CAPE CANAVERAL, Fla. – Months after Boeing’s astronaut spacecraft launched on its ill-fated first spaceflight, the private company said it will try again and repeat the same orbital test flight before flying NASA astronauts on board the CST-100 Starliner capsule.
Boeing’s Starliner spacecraft launched in December from Cape Canaveral on a ULA Atlas V rocket. The test flight was designed to prove the capsule’s ability to launch, dock at the International Space Station and return to Earth as part of NASA’s Commercial Crew Program, however, due to several software bugs and a communication issue, the spacecraft was forced to return to Earth 48 hours after launch.

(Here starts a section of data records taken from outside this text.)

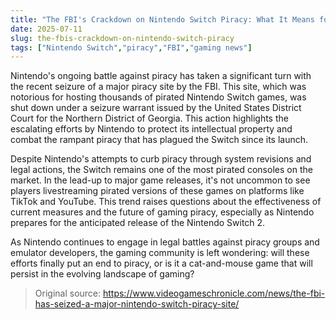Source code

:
 ```yaml
---
title: "The FBI's Crackdown on Nintendo Switch Piracy: What It Means for Gamers"
date: 2025-07-11
slug: the-fbis-crackdown-on-nintendo-switch-piracy
tags: ["Nintendo Switch","piracy","FBI","gaming news"]
---
```


Nintendo's ongoing battle against piracy has taken a significant turn with the recent seizure of a major piracy site by the FBI. This site, which was notorious for hosting thousands of pirated Nintendo Switch games, was shut down under a seizure warrant issued by the United States District Court for the Northern District of Georgia. This action highlights the escalating efforts by Nintendo to protect its intellectual property and combat the rampant piracy that has plagued the Switch since its launch.

Despite Nintendo's attempts to curb piracy through system revisions and legal actions, the Switch remains one of the most pirated consoles on the market. In the lead-up to major game releases, it's not uncommon to see players livestreaming pirated versions of these games on platforms like TikTok and YouTube. This trend raises questions about the effectiveness of current measures and the future of gaming piracy, especially as Nintendo prepares for the anticipated release of the Nintendo Switch 2.

As Nintendo continues to engage in legal battles against piracy groups and emulator developers, the gaming community is left wondering: will these efforts finally put an end to piracy, or is it a cat-and-mouse game that will persist in the evolving landscape of gaming?
> Original source: https://www.videogameschronicle.com/news/the-fbi-has-seized-a-major-nintendo-switch-piracy-site/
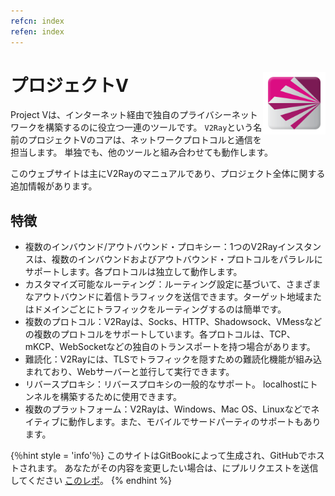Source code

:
 ```yaml
---
refcn: index
refen: index
---
```

# プロジェクトV <img style="float: right;" width="100" height="100" src="/resources/v2ray_1024.png" />

Project Vは、インターネット経由で独自のプライバシーネットワークを構築するのに役立つ一連のツールです。 `V2Ray`という名前のプロジェクトVのコアは、ネットワークプロトコルと通信を担当します。 単独でも、他のツールと組み合わせても動作します。

このウェブサイトは主にV2Rayのマニュアルであり、プロジェクト全体に関する追加情報があります。

## 特徴

* 複数のインバウンド/アウトバウンド・プロキシー：1つのV2Rayインスタンスは、複数のインバウンドおよびアウトバウンド・プロトコルをパラレルにサポートします。各プロトコルは独立して動作します。
* カスタマイズ可能なルーティング：ルーティング設定に基づいて、さまざまなアウトバウンドに着信トラフィックを送信できます。ターゲット地域またはドメインごとにトラフィックをルーティングするのは簡単です。
* 複数のプロトコル：V2Rayは、Socks、HTTP、Shadowsock、VMessなどの複数のプロトコルをサポートしています。各プロトコルは、TCP、mKCP、WebSocketなどの独自のトランスポートを持つ場合があります。
* 難読化：V2Rayには、TLSでトラフィックを隠すための難読化機能が組み込まれており、Webサーバーと並行して実行できます。
* リバースプロキシ：リバースプロキシの一般的なサポート。 localhostにトンネルを構築するために使用できます。
* 複数のプラットフォーム：V2Rayは、Windows、Mac OS、Linuxなどでネイティブに動作します。また、モバイルでサードパーティのサポートもあります。

{％hint style = 'info'％} このサイトはGitBookによって生成され、GitHubでホストされます。 あなたがその内容を変更したい場合は、にプルリクエストを送信してください [このレポ](https://github.com/v2ray/manual)。 {% endhint %}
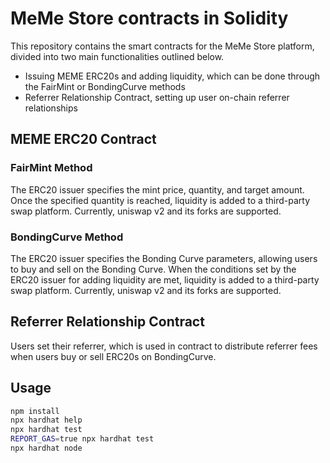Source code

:# MeMe Store contracts in Solidity

This repository contains the smart contracts for the MeMe Store platform, divided into two main functionalities outlined below.

- Issuing MEME ERC20s and adding liquidity, which can be done through the FairMint or BondingCurve methods
- Referrer Relationship Contract, setting up user on-chain referrer relationships

## MEME ERC20 Contract

### FairMint Method

The ERC20 issuer specifies the mint price, quantity, and target amount.
Once the specified quantity is reached, liquidity is added to a third-party swap platform. Currently, uniswap v2 and its forks are supported.

### BondingCurve Method

The ERC20 issuer specifies the Bonding Curve parameters, allowing users to buy and sell on the Bonding Curve.
When the conditions set by the ERC20 issuer for adding liquidity are met, liquidity is added to a third-party swap platform. Currently, uniswap v2 and its forks are supported.

## Referrer Relationship Contract
Users set their referrer, which is used in contract to distribute referrer fees when users buy or sell ERC20s on BondingCurve.

## Usage

```bash
npm install
npx hardhat help
npx hardhat test
REPORT_GAS=true npx hardhat test
npx hardhat node
```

Last month, after an extensive investigation, Boeing and NASA officials said an independent review team made more than 60 corrective recommendations to Boeing and identified three specific issues that must be addressed before the spacecraft can fly again. The investigation revealed the spacecraft was almost lost twice during its first spaceflight.
Up until this week, NASA officials had declined to say if Boeing would need to repeat the test flight before flying humans.
“Quite frankly we don’t know,” NASA Associate Administrator for Human Exploration and Operations Doug Loverro said on March 6 when asked about another uncrewed test flight. “I can’t even tell you what the schedule will be on that.”
On Monday, Boeing Co. said in a statement that it will repeat the orbital test flight. Boeing officials had previously stressed they were prepared to do so if asked by NASA and had set aside the capital to fund the spaceflight.
“The Boeing Company is honored to be a provider for the Commercial Crew mission. We are committed to the safety of the men and women who design, build and ultimately will fly on the Starliner just as we have on every crewed mission to space,” the statement read. “We have chosen to re-fly our Orbital Flight Test to demonstrate the quality of the Starliner system. Flying another uncrewed flight will allow us to complete all flight test objectives and evaluate the performance of the second Starliner vehicle at no cost to the taxpayer. We will then proceed to the tremendous responsibility and privilege of flying astronauts to the International Space Station.”
No timeline was given for Boeing’s second attempt.
Since the end of the space shuttle program in 2011, the U.S. has paid Russia to launch its astronauts to the ISS and return them home. NASA awarded multi-million dollar contracts to Boeing and SpaceX to design and build spacecraft to fly Americans from the Space Coast once again.
Even in the middle of the global coronavirus pandemic, NASA and both companies are working hard to returning human spaceflight from U.S. soil.
NASA and SpaceX are targeting the second half of May to launch NASA astronauts Doug Hurley and Bob Behnken on the first crewed flight of the Crew Dragon spacecraft to the International Space Station and back. It will mark the first time Americans will launch from the U.S. in nearly a decade.